Now put the lid on and place the Dutch oven in a 325°F oven; bake for 5 to 6 hours, or until your water has turned into the most delicious, richest and darkest chicken broth.
Remove the larger pieces with a slotted spoon; place them in a colander set over a large bowl to collect the excess juices.
Then, strain the broth through a fine meshed sieve. Be certain that you press down on that pile of chicken scraps, to make sure that you extract as much liquid from it as you possibly can.
Then do the same with the larger pieces that you placed in the colander earlier. Press them down, and press them down hard! You’ll be surprised how much broth will come out of there!
You’ll then want to strain it through the fine mesh sieve, adding it to the rest of the broth.
See all that precious golden liquid that came out of there. You DON’T want to let that go to waste!
Your broth is now technically ready to be used, but it does contain a fairly high amount of fat, especially if you returned the skin to the pot. Personally, I like my broths to be on the leaner side, so what I like to do is send my broth to the fridge at this point and leave it there until it’s completely set, usually overnight.
Besides, by the time I get to this step, I’m usually just about ready to go to bed… I’ll have put my chicken in the oven in the morning, taken it out of there shortly before dinner and then put the bones back in at around 6pm. By the time I get to strain my stock, it’s way past 11pm, time for an old woman like me to hit the sack.
Sometimes, what I’ll do when I don’t want to dirty up the kitchen that late at night is I’ll throw the bones back in the Dutch oven after dinner and wait until the next day to get my broth going.
Still, I’ll only rarely use my broth right away because I prefer to remove the fat, and this is much easier to do once the broth has completely set. So in the fridge it goes…
Once the broth is fully set, the fat will have floated to the surface and formed a thick, creamy, solid layer. In that state, it’ll be easy for you to remove as much, or as little as you want.
Like I said, I prefer my broth on the lean side, so I remove most of the fat. I do, however, keep it in the fridge in a little container and then I use it to cook with! That stuff is yummy, tasty, and will keep for a little while.
I strongly suggest that you do the same…
And now look at that broth!
THAT’S WHAT I CALL GELIFIED!
Just imagine how good it is for you… and how good it tastes, too!
Of course, before you use it, you’re gonna want to reheat it.
I’m not usually a fan of drinking broth, but this one? I definitely wouldn’t say no to a nice, piping hot cup. I would totally dilute it some before to serve it, though…
And one thing’s for sure, it will make ANY soup taste AH-MA-ZING!
I can’t wait for you to try it…
Dutch Oven Chicken Bone Broth
- The carcass and vegetable scraps from 1 Dutch Oven Roasted Chicken
- 8-10 cups of water
- 1 tbsp apple cider vinegar
- Once you're done feasting on your chicken, or once you've removed all the meat from the carcass, return the bones and skin to the Dutch oven, along with any and all vegetable scraps. Make sure that you also leave all the good stuff that was already in the Dutch Oven right where it sits.

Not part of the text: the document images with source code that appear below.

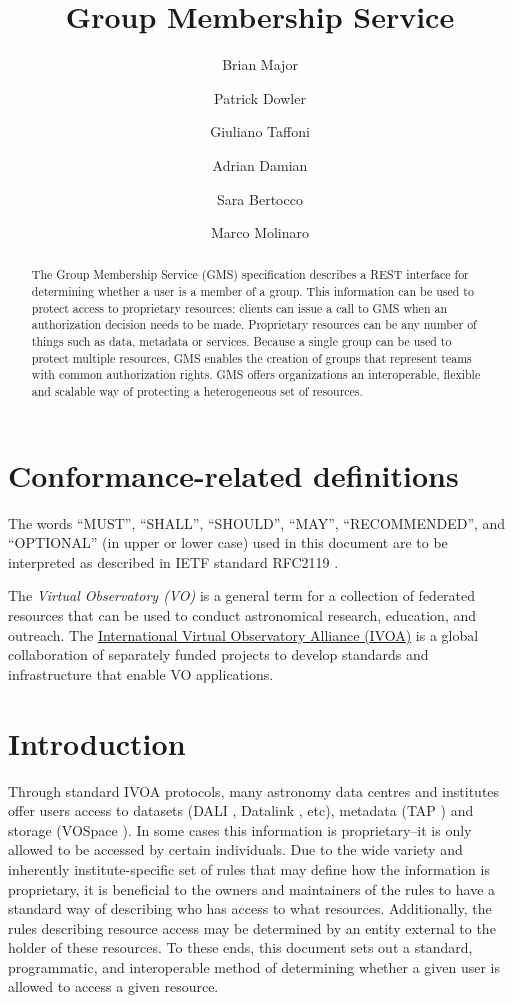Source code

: \documentclass[11pt,a4paper]{ivoa}
\title{Group Membership Service}
\author{Brian Major}
\author{Patrick Dowler}
\author{Giuliano Taffoni}
\author{Adrian Damian}
\author{Sara Bertocco}
\author{Marco Molinaro}
\begin{document}
\begin{abstract}

The Group Membership Service (GMS) specification describes a REST interface for determining whether a user is a member of a group.  This information can be used to protect access to proprietary resources: clients can issue a call to GMS when an authorization decision needs to be made.  Proprietary resources can be any number of things such as data, metadata or services.  Because a single group can be used to protect multiple resources, GMS enables the creation of groups that represent teams with common authorization rights.  GMS offers organizations an interoperable, flexible and scalable way of protecting a heterogeneous set of resources.

\end{abstract}

%
%

\section*{Conformance-related definitions}

The words ``MUST'', ``SHALL'', ``SHOULD'', ``MAY'', ``RECOMMENDED'', and
``OPTIONAL'' (in upper or lower case) used in this document are to be
interpreted as described in IETF standard RFC2119 \citep{std:RFC2119}.

The \emph{Virtual Observatory (VO)} is a
general term for a collection of federated resources that can be used
to conduct astronomical research, education, and outreach.
The \href{http://www.ivoa.net}{International
Virtual Observatory Alliance (IVOA)} is a global
collaboration of separately funded projects to develop standards and
infrastructure that enable VO applications.


\section{Introduction}

Through standard IVOA protocols, many astronomy data centres and institutes offer users access to datasets (DALI \citep{std:DALI}, Datalink \citep{std:Datalink}, etc), metadata (TAP \citep{std:TAP}) and storage (VOSpace \citep{std:VOSpace}).  In some cases this information is proprietary--it is only allowed to be accessed by certain individuals.  Due to the wide variety and inherently institute-specific set of rules that may define how the information is proprietary, it is beneficial to the owners and maintainers of the rules to have a standard way of describing who has access to what resources.  Additionally, the rules describing resource access may be determined by an entity external to the holder of these resources.  To these ends, this document sets out a standard, programmatic, and interoperable method of determining whether a given user is allowed to access a given resource.
\end{document}
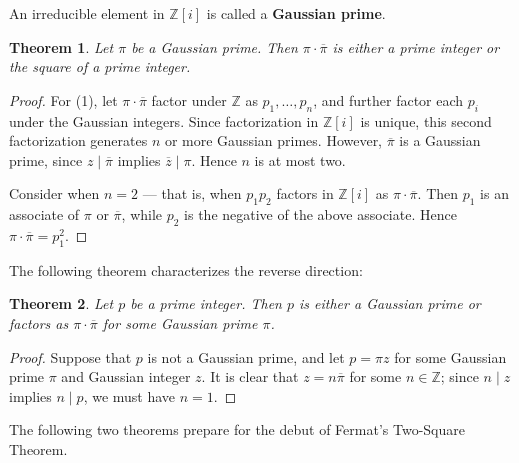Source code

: \documentclass[11pt]{article}
\newtheorem{theorem}{Theorem}
\newcommand{\conjugate}[1]{\overline{#1}}
\begin{document}
An irreducible element in $\mathbb{Z}[i]$ is called a \textbf{Gaussian prime}.

\begin{adjustwidth}{0.5cm}{}
  \begin{theorem}
    Let $\pi$ be a Gaussian prime. Then $\pi \cdot \conjugate{\pi}$ is either a prime integer or the square of a prime integer.
  \end{theorem}
  \begin{proof}
    For (1), let $\pi \cdot \conjugate{\pi}$ factor under $\mathbb{Z}$ as $p_{1}, \ldots, p_{n}$, and further factor each $p_{i}$ under the Gaussian integers. Since factorization in $\mathbb{Z}[i]$ is unique, this second factorization generates $n$ or more Gaussian primes. However, $\conjugate{\pi}$ is a Gaussian prime, since $z \mid \conjugate{\pi}$ implies $\conjugate{z} \mid \pi$. Hence $n$ is at most two.

    Consider when $n = 2$ --- that is, when $p_{1}p_{2}$ factors in $\mathbb{Z}[i]$ as $\pi \cdot \conjugate{\pi}$. Then $p_{1}$ is an associate of $\pi$ or $\conjugate{\pi}$, while $p_{2}$ is the negative of the above associate. Hence $\pi \cdot \conjugate{\pi} = p_{1}^{2}$.
  \end{proof}
\end{adjustwidth}

The following theorem characterizes the reverse direction:

\begin{adjustwidth}{0.5cm}{}
  \begin{theorem}
    Let $p$ be a prime integer. Then $p$ is either a Gaussian prime or factors as $\pi \cdot \conjugate{\pi}$ for some Gaussian prime $\pi$.
  \end{theorem}
  \begin{proof}
    Suppose that $p$ is not a Gaussian prime, and let $p = \pi z$ for some Gaussian prime $\pi$ and Gaussian integer $z$. It is clear that $z = n \conjugate{\pi}$ for some $n \in \mathbb{Z}$; since $n \mid z$ implies $n \mid p$, we must have $n = 1$.
  \end{proof}
\end{adjustwidth}

The following two theorems prepare for the debut of Fermat's Two-Square Theorem.
\end{document}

- Add enough water to completely cover the chicken bones, about 8 to 10 cups should suffice, as well as a tablespoon of apple cider vinegar, to help draw more of the good stuff from the bones.
- Cover and place the Dutch oven in a 325°F oven and bake for 5 to 6 hours, or until your water has turned into the most delicious, richest and darkest chicken broth.
- Remove the larger pieces with a slotted spoon; place them in a colander set over a large bowl to collect the excess juices. Then, strain the broth through a fine meshed sieve.
- Press down hard on the larger pieces you removed earlier to help extract as much of those juices as you possibly can and add those juices to the rest of the broth, straining them through the fine mesh sieve if necessary.
- Place the broth in the refrigerator until fully set and then remove as much or as little of the fat layer as you want (save this fat for cooking)
- The broth will keep for about 5 days in the refrigerator and up to a few months in the freezer. Note that this broth is extremely concentrated, so you will most probably want to dilute it when you use it.
If you’ve tried this recipe, please take a minute to rate the recipe and let me know how things went for you in the comments below. It’s always such a pleasure to hear from you!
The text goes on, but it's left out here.